India managed to get back on track with a lower-order partnership. Lyon had a chance to dismiss both but was let down by the close-in fielders. In any case, his spell of 5/67, holds the potential to turn the series, depending on how the visitors are able to make it count on Day 3.
India’s lower-order to the rescue
There was a time when India’s lower-order had minimal contribution. From 2018 until July 2021, India’s last four batters (number 8 to 11) averaged only 13.4 runs per wicket. Since then, the number has soared up to 20. In India, the number is 30.3. And this series, it is 40.7 runs per wicket.
It is highly significant given India’s top-order is prone to tweakers. Rohit’s hundred in Nagpur has boosted the average of India’s top four this series to 32.9, still 7.8 runs lower than that of the last four.
Ravindra Jadeja bats at six but Axar Patel has been the main hero. In Nagpur, he scored 84 off 174 deliveries, boosting India’s score from 240/7 to 400, batting at number nine. On Saturday (February 18), he walked in at a grimmer point. India were 135/6, staring at a big first-innings trail. However, in successive innings, Axar the batter stood up, this time scoring 74 off 115 deliveries. Ashwin contributed with 37 off 71 balls. By the time their stand was broken, India were only 9 runs away from Australia’s first innings total. It is almost a cheat code.
For long, India wanted to replicate England’s bowling model, where everyone in the tail could bat. However, they forgot that England were not compromising their bowling in order to load their tail with batting talent. They were lucky that their first-choice seamers could bat. In Ashwin, Jadeja and Axar, India finally have three first-choice spinners who can add value with the bat, which makes them further invincible in home conditions. If the top-order doesn’t get you, the lower-order will.
A blessing in disguise
The day started with David Warner subbing out for the Test. He copped multiple blows on Day 1 which led to a concussion and a hairline fracture. As unfortunate as it is, the development turned out to be a blessing in disguise for the Aussies. And to their credit, they have been proactive in making things go their way.

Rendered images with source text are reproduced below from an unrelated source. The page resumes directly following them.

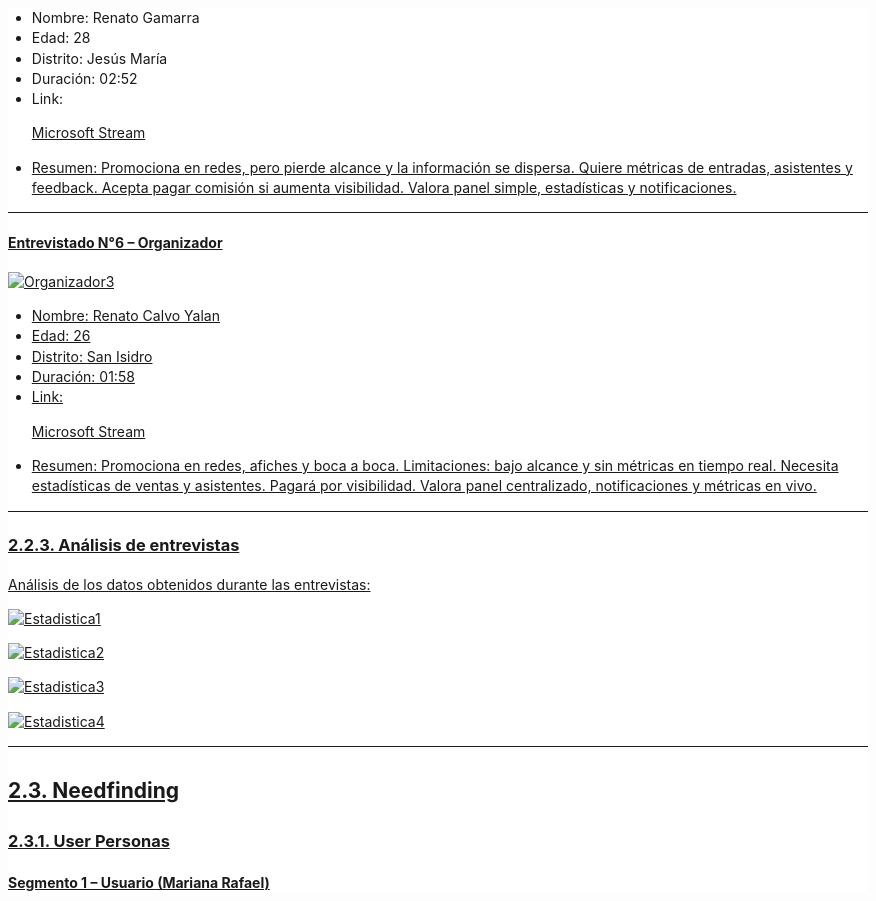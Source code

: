 - Nombre: Renato Gamarra  
- Edad: 28  
- Distrito: Jesús María  
- Duración: 02:52
- Link: <td><p><a target="_blank"  href="https://upcedupe-my.sharepoint.com/:v:/g/personal/u202116401_upc_edu_pe/EeGxX1UamAhPiyS-qJydlIYBPjoQ3NxPCl5i8C9G0yr7lg?nav=eyJyZWZlcnJhbEluZm8iOnsicmVmZXJyYWxBcHAiOiJTdHJlYW1XZWJBcHAiLCJyZWZlcnJhbFZpZXciOiJTaGFyZURpYWxvZy1MaW5rIiwicmVmZXJyYWxBcHBQbGF0Zm9ybSI6IldlYiIsInJlZmVycmFsTW9kZSI6InZpZXcifX0%3D&e=4nLyZw" title="Title">Microsoft Stream</p></td>
- Resumen: Promociona en redes, pero pierde alcance y la información se dispersa. Quiere métricas de entradas, asistentes y feedback. Acepta pagar comisión si aumenta visibilidad. Valora panel simple, estadísticas y notificaciones.  

---

#### Entrevistado N°6 – Organizador
![Organizador3](../../assets/chapter-2/Organizador3.jpg)

- Nombre: Renato Calvo Yalan  
- Edad: 26  
- Distrito: San Isidro  
- Duración: 01:58
- Link: <td><p><a target="_blank"  href="https://upcedupe-my.sharepoint.com/:v:/g/personal/u202116401_upc_edu_pe/EeGxX1UamAhPiyS-qJydlIYBPjoQ3NxPCl5i8C9G0yr7lg?nav=eyJyZWZlcnJhbEluZm8iOnsicmVmZXJyYWxBcHAiOiJTdHJlYW1XZWJBcHAiLCJyZWZlcnJhbFZpZXciOiJTaGFyZURpYWxvZy1MaW5rIiwicmVmZXJyYWxBcHBQbGF0Zm9ybSI6IldlYiIsInJlZmVycmFsTW9kZSI6InZpZXcifX0%3D&e=4nLyZw" title="Title">Microsoft Stream</p></td>
- Resumen: Promociona en redes, afiches y boca a boca. Limitaciones: bajo alcance y sin métricas en tiempo real. Necesita estadísticas de ventas y asistentes. Pagará por visibilidad. Valora panel centralizado, notificaciones y métricas en vivo.  

---

### 2.2.3. Análisis de entrevistas
Análisis de los datos obtenidos durante las entrevistas:

![Estadistica1](../../assets/chapter-2/Estadistica1.png)

![Estadistica2](../../assets/chapter-2/Estadistica2.png)

![Estadistica3](../../assets/chapter-2/Estadistica3.png)

![Estadistica4](../../assets/chapter-2/Estadistica4.png)

---

## 2.3. Needfinding

### 2.3.1. User Personas

#### Segmento 1 – Usuario (Mariana Rafael)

Australia had only 13 overs (eventually 12 overs were bowled) to bat after bundling out India late in the session. They only gained a 1-run lead. There were two options to tackle those few overs; a) defend through with the opening pair of Usman Khawaja and the replacement player in Matt Renshaw, b) attack through Travis Head.
While the second one was riskier, the first would have allowed India’s spin trio to put pressure which, based on the proceedings of the series, could have pinned Australia down. The visitors went for the latter and Head, defying his subpar record in Asia, went on to score 39 off 40 balls. Head’s effort has been a counter to India's fightback through their lower-order. It was evident when Ashwin erred with a full toss, which the left-hander smashed for a six. Australia are 61/1, putting some pressure back on the hosts and setting up things nicely for Day 3.
The same counter-attack seems inconceivable with Warner who has struggled for runs in Asia.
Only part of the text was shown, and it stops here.